Required Minimum Distributions (RMDs)

What You Need to Know

Retirement account projection chart illustrating Required Minimum Distributions

A Required Minimum Distribution (RMD) is the minimum amount the IRS requires you to withdraw each year from most tax-deferred retirement accounts once you reach a certain age. RMDs apply to traditional IRAs, SEP IRAs, SIMPLE IRAs, 401(k)s, 403(b)s, 457(b)s, and other defined-contribution plans.

The purpose of RMDs is straightforward: money in tax-deferred accounts was never taxed. The government lets it grow tax-free throughout your working life, but eventually it wants to collect. RMDs ensure that happens during your lifetime rather than passing an indefinitely tax-deferred balance to heirs.

When Do RMDs Start?

Under the SECURE 2.0 Act (effective 2023), the RMD starting age is 73 for anyone who turns 72 after December 31, 2022. It increases to 75 for those who turn 74 after December 31, 2032. Your first RMD can be delayed until April 1 of the year after you turn 73 — but if you do, you must take two distributions that year (your first and your second), which may push you into a higher tax bracket.
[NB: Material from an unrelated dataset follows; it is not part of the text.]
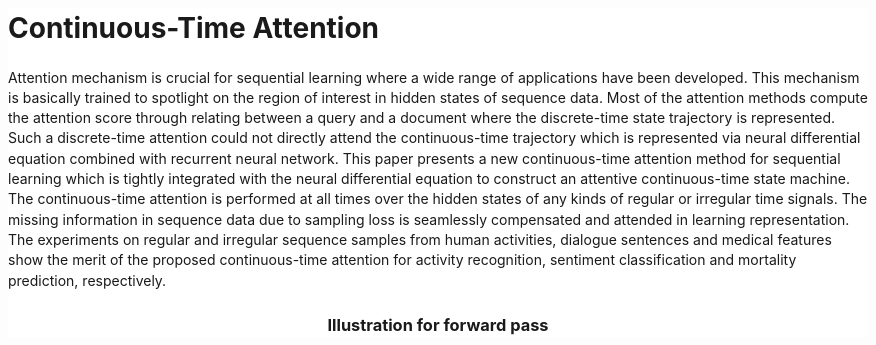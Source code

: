 # Continuous-Time Attention
Attention mechanism is crucial for sequential learning where a wide range of applications have been developed. This mechanism is basically trained to spotlight on the region of interest in hidden states of sequence data. Most of the attention methods compute the attention score through relating between a query and a document where the discrete-time state trajectory is represented. Such a discrete-time attention could not directly attend the continuous-time trajectory which is represented via neural differential equation combined with recurrent neural network. This paper presents a new continuous-time attention method for sequential learning which is tightly integrated with the neural differential equation to construct an attentive continuous-time state machine. The continuous-time attention is performed at all times over the hidden states of any kinds of regular or irregular time signals. The missing information in sequence data due to sampling loss is seamlessly compensated and attended in learning representation. The experiments on regular and irregular sequence samples from human activities, dialogue sentences and medical features show the merit of the proposed continuous-time attention for activity recognition, sentiment classification and mortality prediction, respectively.

<h3 style="text-align:center">Illustration for forward pass</h3>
How Is the RMD Amount Calculated?

Your annual RMD is calculated by dividing your account balance on December 31 of the prior year by a life expectancy factor from the IRS Uniform Lifetime Table (or the Joint Life and Last Survivor Table if your sole beneficiary is a spouse more than 10 years younger).
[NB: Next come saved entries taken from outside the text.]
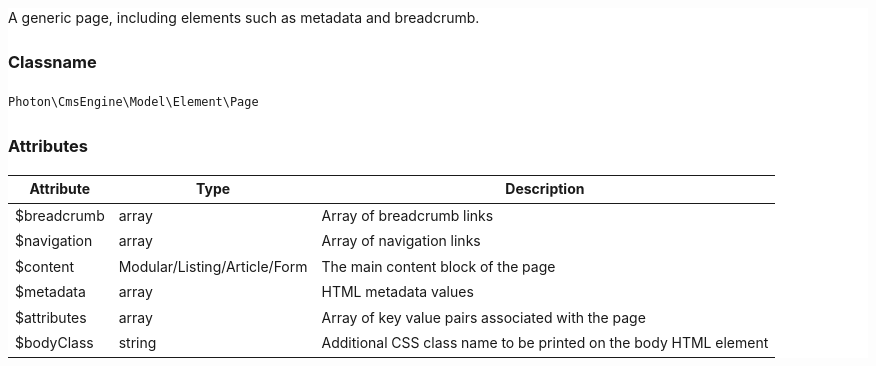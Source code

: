 A generic page, including elements such as metadata and breadcrumb.

### Classname

`Photon\CmsEngine\Model\Element\Page`

### Attributes

Attribute | Type | Description
-----------|--------|---------------------------
$breadcrumb | array | Array of breadcrumb links
$navigation | array | Array of navigation links
$content | Modular/Listing/Article/Form | The main content block of the page
$metadata | array | HTML metadata values
$attributes | array | Array of key value pairs associated with the page
$bodyClass | string | Additional CSS class name to be printed on the body HTML element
For example, if your traditional IRA balance was $500,000 on December 31 and your IRS life expectancy factor at age 75 is 24.6, your RMD for the year is $500,000 ÷ 24.6 = approximately $20,325. You recalculate this every year as your balance and factor both change.

Which Accounts Require RMDs?

RMDs apply to all traditional (pre-tax) retirement accounts: traditional IRAs, rollover IRAs, SEP IRAs, SIMPLE IRAs, and most employer-sponsored plans including 401(k), 403(b), and 457(b). Roth IRAs do not require RMDs during the original owner's lifetime — one of their key tax advantages. Roth 401(k)s previously required RMDs, but SECURE 2.0 eliminated that requirement starting in 2024.

What Happens If You Miss an RMD?

Failing to take your full RMD triggers a significant penalty. Prior to SECURE 2.0, the excise tax was 50% of the shortfall. SECURE 2.0 reduced this to 25%, and further to 10% if you correct the mistake within a two-year correction window. The IRS also has a process to request a waiver for reasonable errors. Either way, it is an expensive mistake to avoid.

Strategies for Managing RMDs

RMDs add taxable income each year, which can raise your tax bracket, increase Medicare premiums (IRMAA surcharges), and affect the taxability of Social Security benefits. Several strategies can help minimize the impact:

  • Roth conversions before RMDs begin — Converting pre-tax balances to Roth in your 60s reduces future RMD amounts.
  • Qualified Charitable Distributions (QCDs) — If you're 70½ or older, you can donate up to $105,000 per year directly from your IRA to a qualified charity. The amount counts toward your RMD but is excluded from taxable income.
  • Reinvesting RMDs — If you don't need the income, you can reinvest your after-tax RMD into a taxable brokerage account to keep building wealth.
  • Aggregating IRAs — If you have multiple IRAs, you can calculate RMDs separately for each but take the total from any one or combination of IRA accounts.

Planning for RMDs is an important part of long-term retirement income strategy. Starting to model their impact years before they begin — especially through a tool that accounts for taxes, Social Security, and spending together — helps you make smarter decisions well in advance.

Frequently Asked Questions

Under SECURE 2.0, RMDs begin at age 73 for anyone who turned 72 after December 31, 2022. The age increases to 75 for those who turn 74 after December 31, 2032. Your first RMD can be deferred until April 1 of the following year, but that means two taxable withdrawals in one calendar year.
No. Roth IRAs are not subject to RMDs during the original account owner's lifetime. This makes them a valuable tool for reducing future taxable income in retirement and for passing wealth to heirs. Roth 401(k)s also no longer require RMDs starting in 2024, thanks to SECURE 2.0.
RMDs are taxed as ordinary income in the year you take them. This means they are added to your other income — Social Security, pension, part-time work — and taxed at your marginal federal rate plus applicable state income tax. Large RMDs can also trigger IRMAA Medicare surcharges if your income exceeds certain thresholds.
Yes. If you are 70½ or older, you can make a Qualified Charitable Distribution (QCD) directly from your IRA to a qualified nonprofit — up to $105,000 per year (indexed for inflation). The QCD counts toward your RMD but is excluded from your taxable income, making it one of the most tax-efficient ways to give charitably in retirement.